Seth Cohn, clear as mud. :-) What votes? Who "joined the Reform Caucus and used it to get where we are now"? All three of the Reform Caucus leadership who ran for party office in Denver lost.
Of the few Reform Caucus leaders whose presidential preference I know, more preferred Root than Barr. Reform Caucus meetings in Denver drew no more than ten people. The Reform Caucus in Denver put zero effort into the presidential race, and all its effort into Platform and SoP reform. We lost on SoP because delegates are instinctively suspicious of any change that appears to involve procedural gymnastics. We won on Platform because the delegates -- who don't care about caucuses and mostly don't know they exist -- wanted a repaired Platform that could be adopted in one day, and we had worked hard to offer one to them. Despite all the angst leading into the Platform debate, and in sharp contrast to Portland, there have been very few complaints about our new Platform, even from those who fought its adoption.
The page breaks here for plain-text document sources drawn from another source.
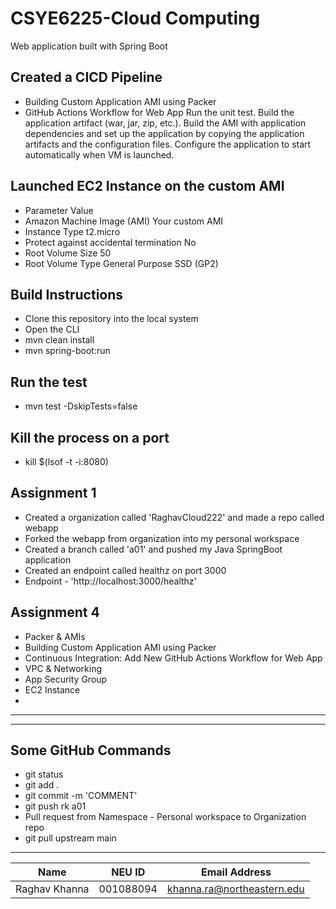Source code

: # CSYE6225-Cloud Computing
Web application built with Spring Boot
####

## Created a CICD Pipeline
- Building Custom Application AMI using Packer
- GitHub Actions Workflow for Web App
  Run the unit test.
  Build the application artifact (war, jar, zip, etc.).
  Build the AMI with application dependencies and set up the application by copying the application artifacts and the configuration files.
  Configure the application to start automatically when VM is launched.
  
  


## Launched EC2 Instance on the custom AMI
- Parameter	Value 
- Amazon Machine Image (AMI)	Your custom AMI 
- Instance Type	t2.micro 
- Protect against accidental termination	No 
- Root Volume Size	50 
- Root Volume Type	General Purpose SSD (GP2)

## Build Instructions
-  Clone this repository  into the local system
-  Open the CLI
-  mvn clean install
-  mvn spring-boot:run

## Run the test
-  mvn test -DskipTests=false

## Kill the process on a port
-  kill $(lsof -t -i:8080)

## Assignment 1
-   Created a organization called 'RaghavCloud222' and made a repo called webapp
-   Forked the webapp from organization into my personal workspace
-   Created a branch called 'a01' and pushed my Java SpringBoot application
-   Created an endpoint called healthz on port 3000
-   Endpoint - 'http://localhost:3000/healthz'

## Assignment 4
-   Packer & AMIs
-   Building Custom Application AMI using Packer
-   Continuous Integration: Add New GitHub Actions Workflow for Web App
-   VPC & Networking
-   App Security Group
-   EC2 Instance
- 

--------------------------------------------------------

--------------------------------------------------------
## Some GitHub Commands
-   git status
-   git add .
-   git commit -m 'COMMENT'
-   git push rk a01
-   Pull request from Namespace - Personal workspace to Organization repo
-   git pull upstream main


----------------------------
| Name | NEU ID | Email Address              |
|------| --- |----------------------------|
| Raghav Khanna | 001088094 | khanna.ra@northeastern.edu |

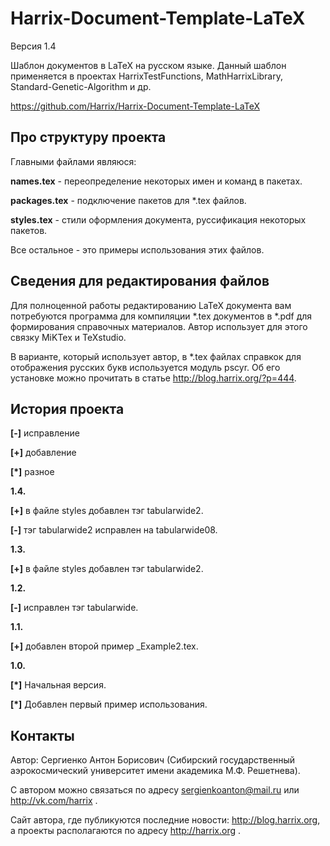 Harrix-Document-Template-LaTeX
==============================

Версия 1.4

Шаблон документов в LaTeX на русском языке. Данный шаблон применяется в проектах HarrixTestFunctions, MathHarrixLibrary, Standard-Genetic-Algorithm  и др.

https://github.com/Harrix/Harrix-Document-Template-LaTeX

Про структуру проекта
---------------

Главными файлами являюся:

**names.tex** - переопределение некоторых имен и команд в пакетах.

**packages.tex** - подключение пакетов для *.tex файлов.

**styles.tex** - стили оформления документа, руссификация некоторых пакетов.

Все остальное - это примеры использования этих файлов.

Сведения для редактирования файлов
---------------

Для полноценной работы редактированию LaTeX документа вам потребуются программа для компиляции *.tex документов в *.pdf для формирования справочных материалов. Автор использует для этого связку MiKTex и TeXstudio. 

В варианте, который использует автор, в *.tex файлах справкок для отображения русских букв используется модуль pscyr. Об его установке можно прочитать в статье http://blog.harrix.org/?p=444.

История проекта
---------------

**[-]** исправление

**[+]** добавление

**[*]** разное

**1.4.**

**[+]** в файле styles добавлен тэг tabularwide2.

**[-]** тэг tabularwide2 исправлен на tabularwide08.

**1.3.**

**[+]** в файле styles добавлен тэг tabularwide2.

**1.2.**

**[-]** исправлен тэг tabularwide.

**1.1.**

**[+]** добавлен второй пример _Example2.tex.

**1.0.**

**[*]** Начальная версия.

**[*]** Добавлен первый пример использования.

Контакты
---------------

Автор: Сергиенко Антон Борисович (Сибирский государственный аэрокосмический университет имени академика М.Ф. Решетнева).

С автором можно связаться по адресу sergienkoanton@mail.ru или  http://vk.com/harrix .

Сайт автора, где публикуются последние новости: http://blog.harrix.org, а проекты располагаются по адресу http://harrix.org .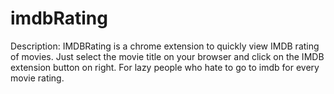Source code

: # imdbRating

Description:
IMDBRating is a chrome extension to quickly view IMDB rating of movies.
Just select the movie title on your browser and click on the IMDB extension button on right.
For lazy people who hate to go to imdb for every movie rating.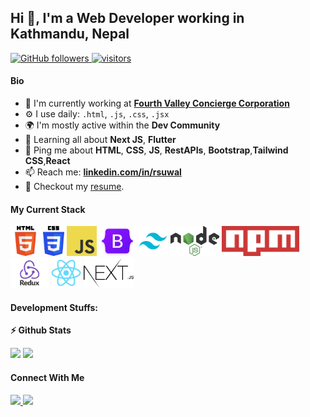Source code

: ## Hi 👋, I'm a Web Developer working in Kathmandu, Nepal

<p align="left">
  
  <a href="https://github.com/rxsuwal?tab=followers">
    <img alt="GitHub followers" src="https://img.shields.io/github/followers/rxsuwal?color=green&logo=github">
  </a>
  <a href="https://github.com/rxsuwal/">
    <img src="https://komarev.com/ghpvc/?username=rxsuwal" alt="visitors" />
  </a>

</p>


#### Bio

- 🏢 I'm currently working at [**Fourth Valley Concierge Corporation**](https://4th-valley.com)
- ⚙️ I use daily: `.html`, `.js`, `.css`, `.jsx`
- 🌍 I'm mostly active within the **Dev Community**
- 🌱 Learning all about **Next JS**, **Flutter**
- 💬 Ping me about **HTML**, **CSS**, **JS**, **RestAPIs**, **Bootstrap**,**Tailwind CSS**,**React**
- 📫 Reach me: [**linkedin.com/in/rsuwal**](https://linkedin.com/in/rsuwal)
- 📝 Checkout my [resume](files/resume.pdf).

#### My Current Stack

<img height="48" src="img/html5.png" alt="html"> <img height="48" src="img/css3.png" alt="css"> <img height="48" src="img/js.svg" alt="js"> <img height="48" src="img/bootstrap.png" alt="bootstrap"> <img height="48" src="img/tailwindcss.png" alt="tailwind css"> <img height="48" src="img/nodejs.png" alt="mode js"> <img height="48" src="img/npm.png" alt="npm"> <img height="48" src="img/redux.png" alt="redux">  <img height="48" src="img/react-original.svg" alt="react"> <img height="48" src="img/nextjs.png" alt="next js">

#### Development Stuffs:

<b>⚡ Github Stats</b>
<p float="left">
<img height="180em" src="https://github-readme-stats.vercel.app/api?username=rxsuwal&show_icons=true&hide_border=true&&count_private=true&include_all_commits=true" /> 
<img height="180em" src="https://github-readme-stats.vercel.app/api/top-langs/?username=rxsuwal&show_icons=true&hide_border=true&layout=compact&langs_count=8"/>
</p>



#### Connect With Me

<p left="center">
<a href="https://www.linkedin.com/in/rsuwal/">
  <img src="https://img.shields.io/badge/linkedin-%230077B5.svg?&style=for-the-badge&logo=linkedin&logoColor=white" height=25>
</a> 
<a href="mailto:work.rsuwal@gmail.com">
  <img src="	https://img.shields.io/badge/Gmail-D14836?style=for-the-badge&logo=gmail&logoColor=white" height=25>
</a>
</p>

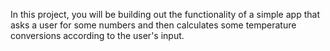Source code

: In this project, you will be building out the functionality of a simple app that asks a user for some numbers and then calculates some temperature conversions according to the user's input.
Instead, they are blaming the Reform Caucus for an LP nominee that the Reform Caucus didn't endorse, and sometimes even using the Reform Caucus's own repaired platform to hold that nominee's feet to the fire.
There indeed appears to be a functioning majority on the LNC, but you could call any LNC majority a "cabal". Chuck Moulton recently pointed out that very few LNC votes break on ideological lines. There are plenty of LNC members whose ideological leanings I have no information about, and I'd welcome anybody shedding more light on what our LNC members think and do.